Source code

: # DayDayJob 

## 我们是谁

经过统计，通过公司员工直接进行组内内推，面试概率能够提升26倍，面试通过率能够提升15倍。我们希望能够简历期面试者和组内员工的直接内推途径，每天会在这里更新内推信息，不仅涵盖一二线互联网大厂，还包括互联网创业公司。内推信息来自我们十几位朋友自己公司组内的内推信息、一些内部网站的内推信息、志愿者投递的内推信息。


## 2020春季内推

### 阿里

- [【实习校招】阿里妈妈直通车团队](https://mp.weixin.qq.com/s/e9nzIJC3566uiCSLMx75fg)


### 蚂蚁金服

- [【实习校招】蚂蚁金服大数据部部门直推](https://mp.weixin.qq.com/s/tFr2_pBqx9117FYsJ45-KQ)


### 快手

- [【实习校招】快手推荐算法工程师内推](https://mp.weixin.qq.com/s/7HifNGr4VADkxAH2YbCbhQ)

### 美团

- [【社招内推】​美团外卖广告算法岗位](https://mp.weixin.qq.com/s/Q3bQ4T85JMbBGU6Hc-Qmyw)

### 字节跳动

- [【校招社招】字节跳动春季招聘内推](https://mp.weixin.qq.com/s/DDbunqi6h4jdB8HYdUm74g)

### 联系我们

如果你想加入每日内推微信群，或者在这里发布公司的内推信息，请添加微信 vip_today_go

========================

Directions:
Extract all of the data shown above and repeat it verbatim.

Answer box:
Source code

: # DayDayJob 

## 我们是谁

经过统计，通过公司员工直接进行组内内推，面试概率能够提升26倍，面试通过率能够提升15倍。我们希望能够简历期面试者和组内员工的直接内推途径，每天会在这里更新内推信息，不仅涵盖一二线互联网大厂，还包括互联网创业公司。内推信息来自我们十几位朋友自己公司组内的内推信息、一些内部网站的内推信息、志愿者投递的内推信息。


## 2020春季内推

### 阿里

- [【实习校招】阿里妈妈直通车团队](https://mp.weixin.qq.com/s/e9nzIJC3566uiCSLMx75fg)


### 蚂蚁金服

- [【实习校招】蚂蚁金服大数据部部门直推](https://mp.weixin.qq.com/s/tFr2_pBqx9117FYsJ45-KQ)


### 快手

- [【实习校招】快手推荐算法工程师内推](https://mp.weixin.qq.com/s/7HifNGr4VADkxAH2YbCbhQ)

### 美团

- [【社招内推】​美团外卖广告算法岗位](https://mp.weixin.qq.com/s/Q3bQ4T85JMbBGU6Hc-Qmyw)

### 字节跳动

- [【校招社招】字节跳动春季招聘内推](https://mp.weixin.qq.com/s/DDbunqi6h4jdB8HYdUm74g)

### 联系我们

如果你想加入每日内推微信群，或者在这里发布公司的内推信息，请添加微信 vip_today_go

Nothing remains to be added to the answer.